第16話 電脳とリアルの壁
以前に作った対現実世界用アンドロイド・インターフェースの身体。
リアルタイム同期が出来ないのは、無線通信の限界であると結論付けて、一定時間間隔の同期処理で対応していた。
生体型の方は現在も『ルーテシア』の指揮下で、改良が重ねられていきますが、こちらも決定的な欠陥がありました。
それが、同期処理です。
「アンドロイド型は同期が遅くて、生体型は同期回数を重ねるごとに人格コアが変質するなんて……」
短期間の使用なら問題無いですが、長期間での動作では『ルーテシア』の基礎思考ルーチンがズレていくのです。
生体型の脳は、20%のみの培養後は残りの80%をマシンパーツに置き換えて稼働させています。

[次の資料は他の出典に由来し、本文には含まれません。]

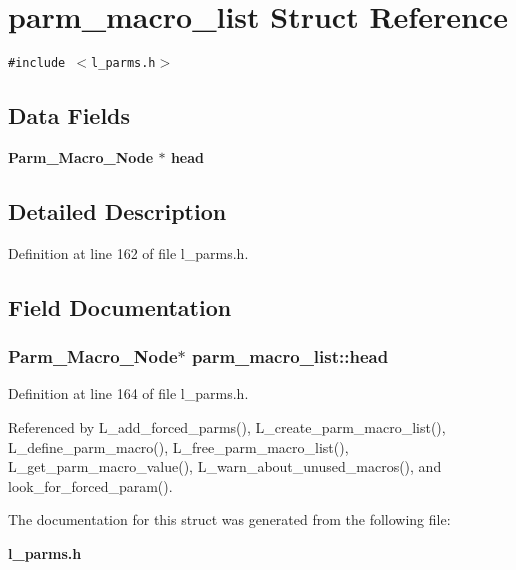 \section{parm\_\-macro\_\-list Struct Reference}
\label{structparm__macro__list}
{\tt \#include $<$l\_\-parms.h$>$}

\subsection*{Data Fields}
\begin{CompactItemize}
\item 
\bf{Parm\_\-Macro\_\-Node} $\ast$ \bf{head}
\end{CompactItemize}


\subsection{Detailed Description}




Definition at line 162 of file l\_\-parms.h.

\subsection{Field Documentation}
\subsubsection{\setlength{\rightskip}{0pt plus 5cm}\bf{Parm\_\-Macro\_\-Node}$\ast$ \bf{parm\_\-macro\_\-list::head}}\label{structparm__macro__list_6262d1366bf926ee7a1dfe28c0102dbf}




Definition at line 164 of file l\_\-parms.h.

Referenced by L\_\-add\_\-forced\_\-parms(), L\_\-create\_\-parm\_\-macro\_\-list(), L\_\-define\_\-parm\_\-macro(), L\_\-free\_\-parm\_\-macro\_\-list(), L\_\-get\_\-parm\_\-macro\_\-value(), L\_\-warn\_\-about\_\-unused\_\-macros(), and look\_\-for\_\-forced\_\-param().

The documentation for this struct was generated from the following file:\begin{CompactItemize}
\item 
\bf{l\_\-parms.h}\end{CompactItemize}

80%のマシンパーツには不具合は見つからず、残り20%の生体部に被疑がある。
「人間の脳の使用率に関しては諸説ありますが、2〜10%となっていますね。ですが、生体部の割合を減らすと機械部分への負荷と肉体の稼働率が落ち込むのですよね」
頭部の生体部と機械部とのハイブリット構造にしているのは、肉体の大部分が生体部なので、その稼働の為に20%以上の生体部が必要なのです。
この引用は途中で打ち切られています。